(Plain-text document sources)
== Segment start ==
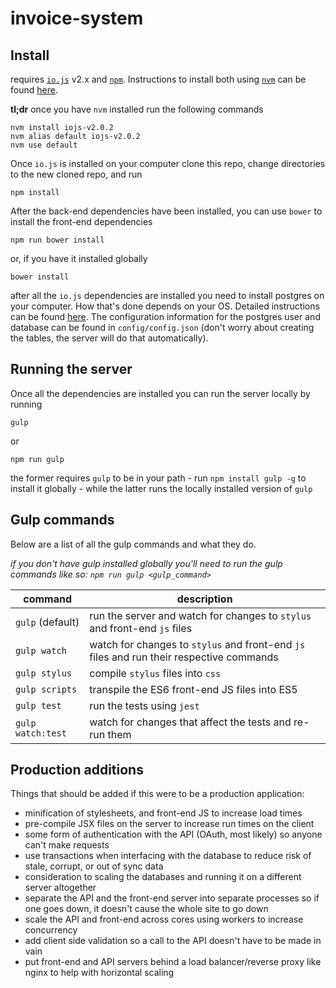 # invoice-system


## Install
requires [`io.js`](https://iojs.org/en/index.html) v2.x and
[`npm`](https://www.npmjs.com/). Instructions to install both using
[`nvm`](https://github.com/creationix/nvm) can be found
[here](https://keymetrics.io/2015/02/03/installing-node-js-and-io-js-with-nvm/).

**tl;dr** once you have `nvm` installed run the following commands

```shell
nvm install iojs-v2.0.2
nvm alias default iojs-v2.0.2
nvm use default
```

Once `io.js` is installed on your computer clone this repo, change directories
to the new cloned repo, and run

```script
npm install
```

After the back-end dependencies have been installed, you can use `bower` to
install the front-end dependencies

```shell
npm run bower install
```

or, if you have it installed globally

```shell
bower install
```

after all the `io.js` dependencies are installed you need to install postgres
on your computer. How that's done depends on your OS. Detailed instructions can
be found [here](https://wiki.postgresql.org/wiki/Detailed_installation_guides).
The configuration information for the postgres user and database can be found in
`config/config.json` (don't worry about creating the tables, the server will do
that automatically).

## Running the server

Once all the dependencies are installed you can run the server locally by running

```shell
gulp
```

or

```shell
npm run gulp
```

the former requires `gulp` to be in your path - run `npm install gulp -g` to
install it globally - while the latter runs the locally installed version of
`gulp`

## Gulp commands

Below are a list of all the gulp commands and what they do.

*if you don't have gulp installed globally you'll need to run the gulp commands
like so: `npm run gulp <gulp_command>`*

command | description
--- | ---
`gulp` (default) | run the server and watch for changes to `stylus` and front-end `js` files
`gulp watch` | watch for changes to `stylus` and front-end `js` files and run their respective commands
`gulp stylus` | compile `stylus` files into `css`
`gulp scripts` | transpile the ES6 front-end JS files into ES5
`gulp test` | run the tests using `jest`
`gulp watch:test` | watch for changes that affect the tests and re-run them

## Production additions

Things that should be added if this were to be a production application:

* minification of stylesheets, and front-end JS to increase load times
* pre-compile JSX files on the server to increase run times on the client
* some form of authentication with the API (OAuth, most likely) so anyone can't
make requests
* use transactions when interfacing with the database to reduce risk of stale,
corrupt, or out of sync data
* consideration to scaling the databases and running it on a different server
altogether
* separate the API and the front-end server into separate processes so if one
goes down, it doesn't cause the whole site to go down
* scale the API and front-end across cores using workers to increase concurrency
* add client side validation so a call to the API doesn't have to be made in vain
* put front-end and API servers behind a load balancer/reverse proxy like nginx
to help with horizontal scaling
== Segment end ==
Task to carry out: Would you retype the lines of the data above, from the one holding "made in vain" through its final line, exactly and without adding any other line?

Output of the exercise:
* add client side validation so a call to the API doesn't have to be made in vain
* put front-end and API servers behind a load balancer/reverse proxy like nginx
to help with horizontal scaling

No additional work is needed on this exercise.